[[ The records open ]]

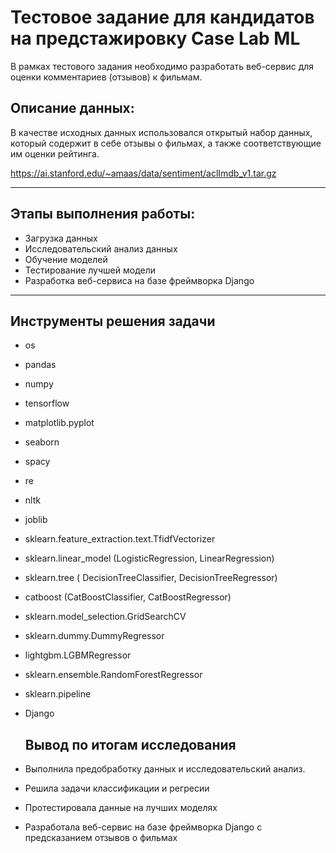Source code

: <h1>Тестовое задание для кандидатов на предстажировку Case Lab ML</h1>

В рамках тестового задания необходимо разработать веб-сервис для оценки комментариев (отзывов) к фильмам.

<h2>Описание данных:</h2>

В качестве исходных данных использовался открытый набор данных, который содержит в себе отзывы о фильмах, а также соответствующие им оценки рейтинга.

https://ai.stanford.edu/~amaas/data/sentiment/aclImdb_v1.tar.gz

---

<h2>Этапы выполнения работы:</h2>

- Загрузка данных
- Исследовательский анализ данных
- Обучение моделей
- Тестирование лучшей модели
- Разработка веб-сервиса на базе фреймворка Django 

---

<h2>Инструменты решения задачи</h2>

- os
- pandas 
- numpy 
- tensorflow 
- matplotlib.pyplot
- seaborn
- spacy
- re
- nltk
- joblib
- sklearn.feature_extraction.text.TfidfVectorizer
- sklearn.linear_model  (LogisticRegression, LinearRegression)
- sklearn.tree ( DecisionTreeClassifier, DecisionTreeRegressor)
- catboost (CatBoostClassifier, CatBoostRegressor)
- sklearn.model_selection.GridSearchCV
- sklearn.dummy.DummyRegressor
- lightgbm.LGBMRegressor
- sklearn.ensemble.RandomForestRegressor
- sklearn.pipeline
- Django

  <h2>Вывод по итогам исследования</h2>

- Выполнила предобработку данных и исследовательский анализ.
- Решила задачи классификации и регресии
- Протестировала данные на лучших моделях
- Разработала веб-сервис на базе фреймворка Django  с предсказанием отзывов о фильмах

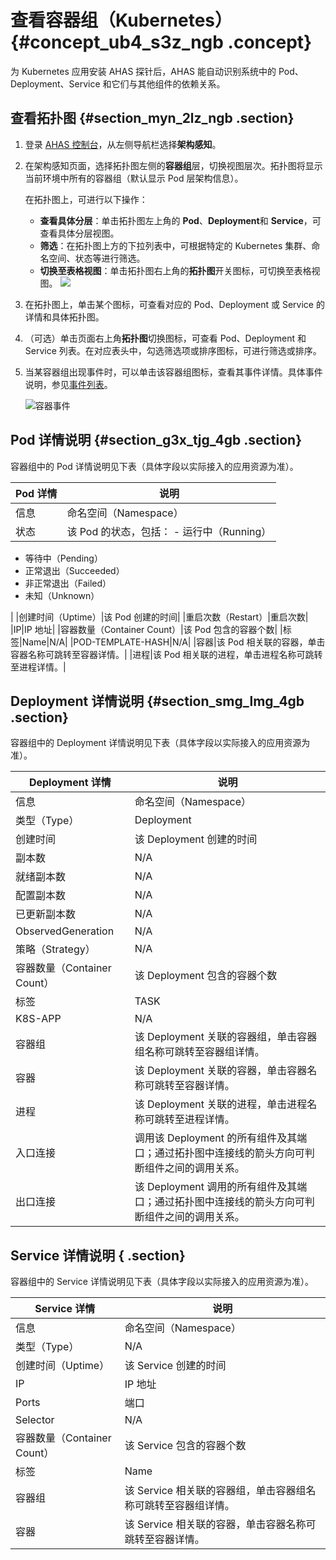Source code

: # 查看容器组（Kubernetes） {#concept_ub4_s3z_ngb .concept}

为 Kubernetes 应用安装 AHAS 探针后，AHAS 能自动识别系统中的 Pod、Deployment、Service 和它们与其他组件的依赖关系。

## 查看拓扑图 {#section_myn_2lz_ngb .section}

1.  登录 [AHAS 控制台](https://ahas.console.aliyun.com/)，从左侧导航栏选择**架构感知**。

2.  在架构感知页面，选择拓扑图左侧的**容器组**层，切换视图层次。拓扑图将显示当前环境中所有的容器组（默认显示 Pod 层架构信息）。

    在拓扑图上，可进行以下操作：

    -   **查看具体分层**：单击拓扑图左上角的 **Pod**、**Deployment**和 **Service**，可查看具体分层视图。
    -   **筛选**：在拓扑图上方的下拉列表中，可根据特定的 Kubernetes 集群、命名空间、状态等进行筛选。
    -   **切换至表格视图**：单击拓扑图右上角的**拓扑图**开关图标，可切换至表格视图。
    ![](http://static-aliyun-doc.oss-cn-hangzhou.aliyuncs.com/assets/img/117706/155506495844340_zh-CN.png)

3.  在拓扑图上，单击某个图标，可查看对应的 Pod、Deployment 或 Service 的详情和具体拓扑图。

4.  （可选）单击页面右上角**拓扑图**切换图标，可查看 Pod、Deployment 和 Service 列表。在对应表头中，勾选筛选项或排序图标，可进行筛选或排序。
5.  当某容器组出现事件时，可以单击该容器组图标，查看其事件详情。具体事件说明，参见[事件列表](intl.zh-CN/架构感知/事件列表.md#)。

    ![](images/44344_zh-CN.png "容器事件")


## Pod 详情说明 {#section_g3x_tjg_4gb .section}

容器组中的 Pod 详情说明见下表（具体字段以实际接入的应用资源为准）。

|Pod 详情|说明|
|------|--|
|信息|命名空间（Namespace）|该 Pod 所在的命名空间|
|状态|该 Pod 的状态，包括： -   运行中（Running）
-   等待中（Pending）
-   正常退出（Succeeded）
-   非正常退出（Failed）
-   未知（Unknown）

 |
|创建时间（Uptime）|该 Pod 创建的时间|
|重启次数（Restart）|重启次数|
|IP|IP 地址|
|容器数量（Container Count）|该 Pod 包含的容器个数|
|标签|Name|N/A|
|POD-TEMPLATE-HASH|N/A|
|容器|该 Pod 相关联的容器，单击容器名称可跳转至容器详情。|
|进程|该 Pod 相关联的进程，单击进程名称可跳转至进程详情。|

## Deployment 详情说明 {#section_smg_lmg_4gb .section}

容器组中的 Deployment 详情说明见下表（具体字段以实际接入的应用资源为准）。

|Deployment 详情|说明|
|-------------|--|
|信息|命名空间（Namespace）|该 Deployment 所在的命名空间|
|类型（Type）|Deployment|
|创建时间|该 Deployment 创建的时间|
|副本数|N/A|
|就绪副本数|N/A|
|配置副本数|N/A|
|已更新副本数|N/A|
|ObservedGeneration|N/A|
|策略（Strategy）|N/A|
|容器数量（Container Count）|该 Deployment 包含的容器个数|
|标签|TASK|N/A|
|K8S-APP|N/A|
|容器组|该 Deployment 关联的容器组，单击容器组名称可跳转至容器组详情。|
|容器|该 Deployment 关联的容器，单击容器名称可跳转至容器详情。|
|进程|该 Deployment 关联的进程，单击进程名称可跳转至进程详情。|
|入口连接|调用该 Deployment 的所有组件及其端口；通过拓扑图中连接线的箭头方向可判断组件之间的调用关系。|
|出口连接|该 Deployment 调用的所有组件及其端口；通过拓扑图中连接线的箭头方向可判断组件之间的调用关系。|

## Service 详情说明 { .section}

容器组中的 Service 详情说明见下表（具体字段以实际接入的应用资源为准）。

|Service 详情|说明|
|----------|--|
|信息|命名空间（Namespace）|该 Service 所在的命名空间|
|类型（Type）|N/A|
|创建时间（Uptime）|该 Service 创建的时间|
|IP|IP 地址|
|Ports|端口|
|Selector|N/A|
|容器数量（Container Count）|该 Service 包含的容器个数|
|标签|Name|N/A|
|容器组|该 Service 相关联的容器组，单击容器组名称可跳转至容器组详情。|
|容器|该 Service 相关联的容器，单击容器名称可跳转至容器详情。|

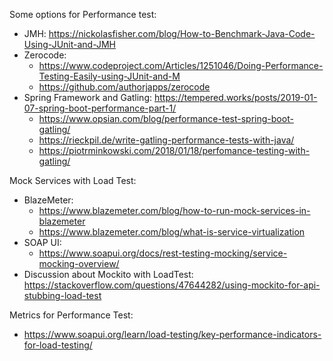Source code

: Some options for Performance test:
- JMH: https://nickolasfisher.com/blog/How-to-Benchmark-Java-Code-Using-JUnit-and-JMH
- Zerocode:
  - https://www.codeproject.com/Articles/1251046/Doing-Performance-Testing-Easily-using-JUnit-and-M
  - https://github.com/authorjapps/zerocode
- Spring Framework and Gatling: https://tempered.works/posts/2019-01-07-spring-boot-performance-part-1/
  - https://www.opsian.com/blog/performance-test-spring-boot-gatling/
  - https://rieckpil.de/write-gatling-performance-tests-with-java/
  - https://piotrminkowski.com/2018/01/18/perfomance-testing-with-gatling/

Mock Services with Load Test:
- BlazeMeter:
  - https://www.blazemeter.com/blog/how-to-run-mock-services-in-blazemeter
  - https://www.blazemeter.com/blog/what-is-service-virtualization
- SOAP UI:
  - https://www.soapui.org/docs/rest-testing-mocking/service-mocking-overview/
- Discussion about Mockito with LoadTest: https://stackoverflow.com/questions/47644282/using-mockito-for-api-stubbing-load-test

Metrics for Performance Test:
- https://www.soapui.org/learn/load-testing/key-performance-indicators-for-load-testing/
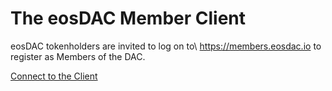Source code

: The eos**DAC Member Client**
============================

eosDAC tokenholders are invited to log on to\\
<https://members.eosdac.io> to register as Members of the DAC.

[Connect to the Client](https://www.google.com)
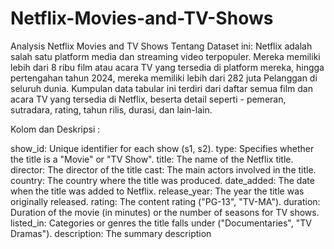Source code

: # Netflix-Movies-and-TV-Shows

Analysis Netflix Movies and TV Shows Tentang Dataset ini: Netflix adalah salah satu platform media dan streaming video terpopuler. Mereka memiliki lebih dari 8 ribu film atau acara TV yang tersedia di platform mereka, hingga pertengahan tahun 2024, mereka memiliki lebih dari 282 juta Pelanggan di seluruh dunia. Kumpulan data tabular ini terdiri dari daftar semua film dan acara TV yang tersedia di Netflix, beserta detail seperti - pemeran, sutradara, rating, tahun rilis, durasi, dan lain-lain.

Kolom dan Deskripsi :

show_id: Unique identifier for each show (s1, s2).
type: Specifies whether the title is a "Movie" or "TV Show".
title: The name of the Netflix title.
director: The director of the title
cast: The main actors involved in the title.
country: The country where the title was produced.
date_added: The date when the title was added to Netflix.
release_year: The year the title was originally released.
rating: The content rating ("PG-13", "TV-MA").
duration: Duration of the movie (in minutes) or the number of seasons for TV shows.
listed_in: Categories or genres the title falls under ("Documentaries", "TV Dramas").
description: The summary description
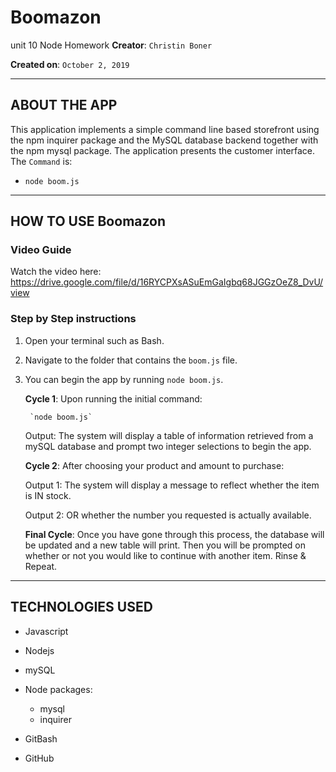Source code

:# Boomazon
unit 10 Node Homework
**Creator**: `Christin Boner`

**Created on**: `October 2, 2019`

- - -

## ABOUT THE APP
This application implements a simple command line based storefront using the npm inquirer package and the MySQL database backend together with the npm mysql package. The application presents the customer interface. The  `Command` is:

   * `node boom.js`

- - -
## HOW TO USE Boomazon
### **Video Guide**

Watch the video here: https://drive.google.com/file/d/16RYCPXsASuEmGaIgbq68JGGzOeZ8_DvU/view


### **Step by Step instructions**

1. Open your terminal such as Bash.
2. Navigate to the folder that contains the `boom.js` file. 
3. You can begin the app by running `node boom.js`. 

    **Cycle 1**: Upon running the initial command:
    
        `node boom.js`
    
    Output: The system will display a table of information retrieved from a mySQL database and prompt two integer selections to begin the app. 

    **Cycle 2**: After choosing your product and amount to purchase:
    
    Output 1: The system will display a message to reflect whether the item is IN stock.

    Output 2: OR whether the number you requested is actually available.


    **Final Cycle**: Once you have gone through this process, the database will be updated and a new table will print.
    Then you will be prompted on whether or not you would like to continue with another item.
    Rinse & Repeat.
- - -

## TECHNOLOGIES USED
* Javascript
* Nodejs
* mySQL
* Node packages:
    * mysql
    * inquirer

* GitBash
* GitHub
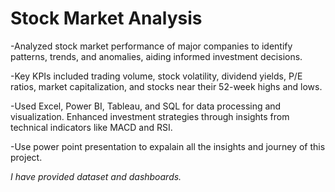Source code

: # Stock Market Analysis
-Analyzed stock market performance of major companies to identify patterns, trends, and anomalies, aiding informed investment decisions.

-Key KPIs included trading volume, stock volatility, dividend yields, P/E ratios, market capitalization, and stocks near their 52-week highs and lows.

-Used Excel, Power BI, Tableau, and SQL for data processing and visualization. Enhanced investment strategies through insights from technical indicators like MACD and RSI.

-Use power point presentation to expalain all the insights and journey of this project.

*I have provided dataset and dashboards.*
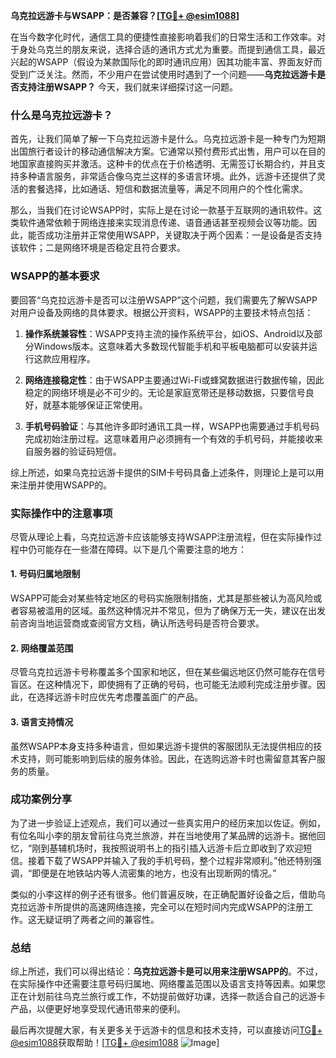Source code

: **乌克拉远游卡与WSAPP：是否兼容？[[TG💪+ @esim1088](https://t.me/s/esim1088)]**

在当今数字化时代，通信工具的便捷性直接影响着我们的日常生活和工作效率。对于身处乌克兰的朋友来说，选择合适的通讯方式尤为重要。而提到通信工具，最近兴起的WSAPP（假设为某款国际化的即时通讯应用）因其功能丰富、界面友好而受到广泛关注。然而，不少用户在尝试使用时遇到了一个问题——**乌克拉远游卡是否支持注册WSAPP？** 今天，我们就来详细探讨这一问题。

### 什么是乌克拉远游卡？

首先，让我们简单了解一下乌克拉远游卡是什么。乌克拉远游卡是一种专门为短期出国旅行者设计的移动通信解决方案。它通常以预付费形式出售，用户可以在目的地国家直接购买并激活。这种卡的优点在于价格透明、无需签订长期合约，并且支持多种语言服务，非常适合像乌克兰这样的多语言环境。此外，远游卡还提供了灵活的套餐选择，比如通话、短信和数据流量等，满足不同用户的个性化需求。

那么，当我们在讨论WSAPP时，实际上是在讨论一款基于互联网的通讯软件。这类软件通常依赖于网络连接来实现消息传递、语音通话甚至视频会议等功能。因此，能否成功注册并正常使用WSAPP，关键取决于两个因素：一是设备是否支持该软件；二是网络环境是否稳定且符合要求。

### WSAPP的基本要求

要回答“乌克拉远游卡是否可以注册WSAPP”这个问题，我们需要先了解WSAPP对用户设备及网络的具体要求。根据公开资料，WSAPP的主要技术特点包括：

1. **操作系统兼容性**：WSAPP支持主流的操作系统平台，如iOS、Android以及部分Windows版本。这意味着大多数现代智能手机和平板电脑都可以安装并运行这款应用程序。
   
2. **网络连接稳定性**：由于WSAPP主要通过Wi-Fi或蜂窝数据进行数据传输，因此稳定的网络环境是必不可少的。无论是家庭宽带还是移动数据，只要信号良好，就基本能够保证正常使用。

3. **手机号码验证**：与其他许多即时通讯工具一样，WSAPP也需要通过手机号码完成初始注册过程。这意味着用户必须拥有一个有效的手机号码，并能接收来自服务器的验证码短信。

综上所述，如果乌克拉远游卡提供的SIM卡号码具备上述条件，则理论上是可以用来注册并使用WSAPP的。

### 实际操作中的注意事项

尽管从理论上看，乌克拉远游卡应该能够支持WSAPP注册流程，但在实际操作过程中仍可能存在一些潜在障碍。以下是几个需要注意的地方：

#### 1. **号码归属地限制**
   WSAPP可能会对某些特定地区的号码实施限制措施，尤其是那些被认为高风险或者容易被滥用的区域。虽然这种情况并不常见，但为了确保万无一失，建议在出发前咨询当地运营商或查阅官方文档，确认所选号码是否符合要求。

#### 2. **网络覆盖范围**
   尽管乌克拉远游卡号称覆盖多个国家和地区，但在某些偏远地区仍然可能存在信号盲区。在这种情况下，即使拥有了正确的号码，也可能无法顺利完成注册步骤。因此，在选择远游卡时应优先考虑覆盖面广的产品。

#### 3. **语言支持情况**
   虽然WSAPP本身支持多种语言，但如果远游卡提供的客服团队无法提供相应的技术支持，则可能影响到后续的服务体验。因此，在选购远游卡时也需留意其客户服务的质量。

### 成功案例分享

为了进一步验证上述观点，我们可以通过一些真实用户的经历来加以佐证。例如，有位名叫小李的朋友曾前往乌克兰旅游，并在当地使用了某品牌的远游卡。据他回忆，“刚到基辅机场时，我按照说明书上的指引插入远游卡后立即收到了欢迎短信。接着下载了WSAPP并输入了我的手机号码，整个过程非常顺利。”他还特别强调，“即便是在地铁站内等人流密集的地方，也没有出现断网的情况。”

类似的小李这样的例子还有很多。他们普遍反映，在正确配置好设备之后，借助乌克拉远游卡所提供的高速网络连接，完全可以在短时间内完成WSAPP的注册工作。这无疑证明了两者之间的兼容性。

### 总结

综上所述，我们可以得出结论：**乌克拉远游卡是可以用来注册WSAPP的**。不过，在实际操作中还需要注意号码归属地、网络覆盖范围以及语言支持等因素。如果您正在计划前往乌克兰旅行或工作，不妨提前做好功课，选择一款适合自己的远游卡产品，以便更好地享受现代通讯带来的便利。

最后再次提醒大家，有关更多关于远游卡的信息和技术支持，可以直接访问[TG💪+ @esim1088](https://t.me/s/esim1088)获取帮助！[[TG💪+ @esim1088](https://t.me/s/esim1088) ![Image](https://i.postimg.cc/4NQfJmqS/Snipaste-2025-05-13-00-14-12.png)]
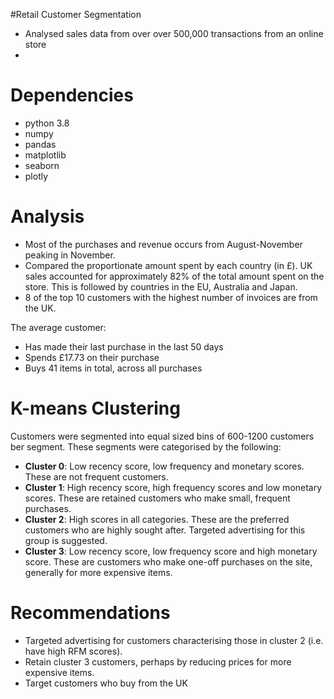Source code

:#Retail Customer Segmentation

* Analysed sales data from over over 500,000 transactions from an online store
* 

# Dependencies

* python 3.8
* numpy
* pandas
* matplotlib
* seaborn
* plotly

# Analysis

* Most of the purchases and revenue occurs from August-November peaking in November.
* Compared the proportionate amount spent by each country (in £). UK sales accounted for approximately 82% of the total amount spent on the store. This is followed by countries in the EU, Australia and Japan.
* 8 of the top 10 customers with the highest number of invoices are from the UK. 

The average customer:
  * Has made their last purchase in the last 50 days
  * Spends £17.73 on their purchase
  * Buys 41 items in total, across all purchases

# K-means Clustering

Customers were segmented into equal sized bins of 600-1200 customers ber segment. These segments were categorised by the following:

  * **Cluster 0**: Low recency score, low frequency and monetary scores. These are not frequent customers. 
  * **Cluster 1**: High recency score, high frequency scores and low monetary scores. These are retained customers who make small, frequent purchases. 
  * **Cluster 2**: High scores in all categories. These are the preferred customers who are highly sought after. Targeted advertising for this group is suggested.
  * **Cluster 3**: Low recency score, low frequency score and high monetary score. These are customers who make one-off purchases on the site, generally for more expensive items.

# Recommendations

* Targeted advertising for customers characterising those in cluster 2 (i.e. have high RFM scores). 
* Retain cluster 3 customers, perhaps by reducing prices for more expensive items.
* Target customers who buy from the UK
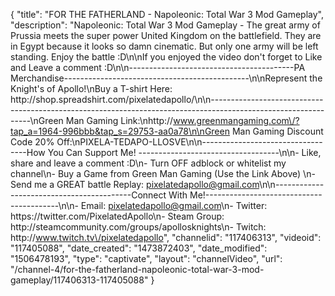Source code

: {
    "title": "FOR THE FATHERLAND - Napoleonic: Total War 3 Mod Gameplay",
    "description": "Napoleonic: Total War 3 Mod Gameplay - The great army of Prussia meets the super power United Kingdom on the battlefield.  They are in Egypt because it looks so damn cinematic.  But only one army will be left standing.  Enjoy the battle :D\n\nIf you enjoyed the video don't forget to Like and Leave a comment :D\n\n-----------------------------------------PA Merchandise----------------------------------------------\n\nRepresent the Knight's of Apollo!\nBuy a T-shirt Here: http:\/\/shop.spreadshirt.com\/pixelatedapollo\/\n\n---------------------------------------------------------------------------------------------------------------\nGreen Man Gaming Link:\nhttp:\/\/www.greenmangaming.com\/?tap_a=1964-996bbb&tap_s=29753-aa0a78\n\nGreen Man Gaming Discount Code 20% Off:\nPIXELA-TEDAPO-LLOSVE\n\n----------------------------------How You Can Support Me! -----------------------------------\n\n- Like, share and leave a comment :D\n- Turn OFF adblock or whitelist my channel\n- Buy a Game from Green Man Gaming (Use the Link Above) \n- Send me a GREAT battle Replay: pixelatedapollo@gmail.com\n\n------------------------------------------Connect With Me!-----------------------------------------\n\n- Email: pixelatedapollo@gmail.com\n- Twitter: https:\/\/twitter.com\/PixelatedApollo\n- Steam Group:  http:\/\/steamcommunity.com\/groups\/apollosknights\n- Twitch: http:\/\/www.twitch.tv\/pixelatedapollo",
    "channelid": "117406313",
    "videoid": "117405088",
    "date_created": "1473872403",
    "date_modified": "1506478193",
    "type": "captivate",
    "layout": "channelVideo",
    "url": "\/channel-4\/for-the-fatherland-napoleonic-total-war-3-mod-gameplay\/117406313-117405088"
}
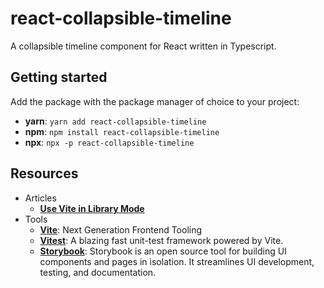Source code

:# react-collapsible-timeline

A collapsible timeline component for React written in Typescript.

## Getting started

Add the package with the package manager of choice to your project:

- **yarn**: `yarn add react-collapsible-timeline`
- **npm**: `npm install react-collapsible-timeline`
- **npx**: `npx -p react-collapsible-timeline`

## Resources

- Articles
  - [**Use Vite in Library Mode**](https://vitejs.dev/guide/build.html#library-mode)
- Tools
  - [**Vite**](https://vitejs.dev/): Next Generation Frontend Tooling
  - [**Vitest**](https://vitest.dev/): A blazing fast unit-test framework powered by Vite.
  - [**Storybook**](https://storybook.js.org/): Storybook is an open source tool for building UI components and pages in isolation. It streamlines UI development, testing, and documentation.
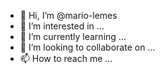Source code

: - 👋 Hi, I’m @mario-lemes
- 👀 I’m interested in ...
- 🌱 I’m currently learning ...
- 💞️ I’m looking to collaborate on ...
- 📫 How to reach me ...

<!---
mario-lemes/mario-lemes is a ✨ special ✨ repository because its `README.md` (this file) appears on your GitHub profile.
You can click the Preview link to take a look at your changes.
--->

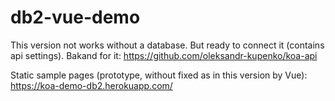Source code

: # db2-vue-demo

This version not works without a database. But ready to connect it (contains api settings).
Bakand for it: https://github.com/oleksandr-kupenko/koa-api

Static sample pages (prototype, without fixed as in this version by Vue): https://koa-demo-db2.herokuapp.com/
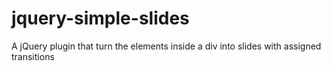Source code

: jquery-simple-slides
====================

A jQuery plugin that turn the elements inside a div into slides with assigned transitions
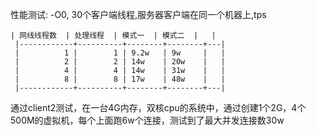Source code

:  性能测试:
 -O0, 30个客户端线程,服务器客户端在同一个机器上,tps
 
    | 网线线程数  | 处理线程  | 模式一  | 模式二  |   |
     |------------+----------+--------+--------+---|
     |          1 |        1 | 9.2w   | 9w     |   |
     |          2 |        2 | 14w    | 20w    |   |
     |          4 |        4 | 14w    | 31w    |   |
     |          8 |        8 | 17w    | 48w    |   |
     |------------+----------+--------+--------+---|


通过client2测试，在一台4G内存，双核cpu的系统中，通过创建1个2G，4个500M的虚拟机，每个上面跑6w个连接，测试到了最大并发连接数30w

[[ The records closed ]]

*Task description:* Check every line of the data above for the string "Netflix", and copy those that have it.

*Result of this exercise:*
: # Netflix-Movies-and-TV-Shows
Analysis Netflix Movies and TV Shows Tentang Dataset ini: Netflix adalah salah satu platform media dan streaming video terpopuler. Mereka memiliki lebih dari 8 ribu film atau acara TV yang tersedia di platform mereka, hingga pertengahan tahun 2024, mereka memiliki lebih dari 282 juta Pelanggan di seluruh dunia. Kumpulan data tabular ini terdiri dari daftar semua film dan acara TV yang tersedia di Netflix, beserta detail seperti - pemeran, sutradara, rating, tahun rilis, durasi, dan lain-lain.
title: The name of the Netflix title.
date_added: The date when the title was added to Netflix.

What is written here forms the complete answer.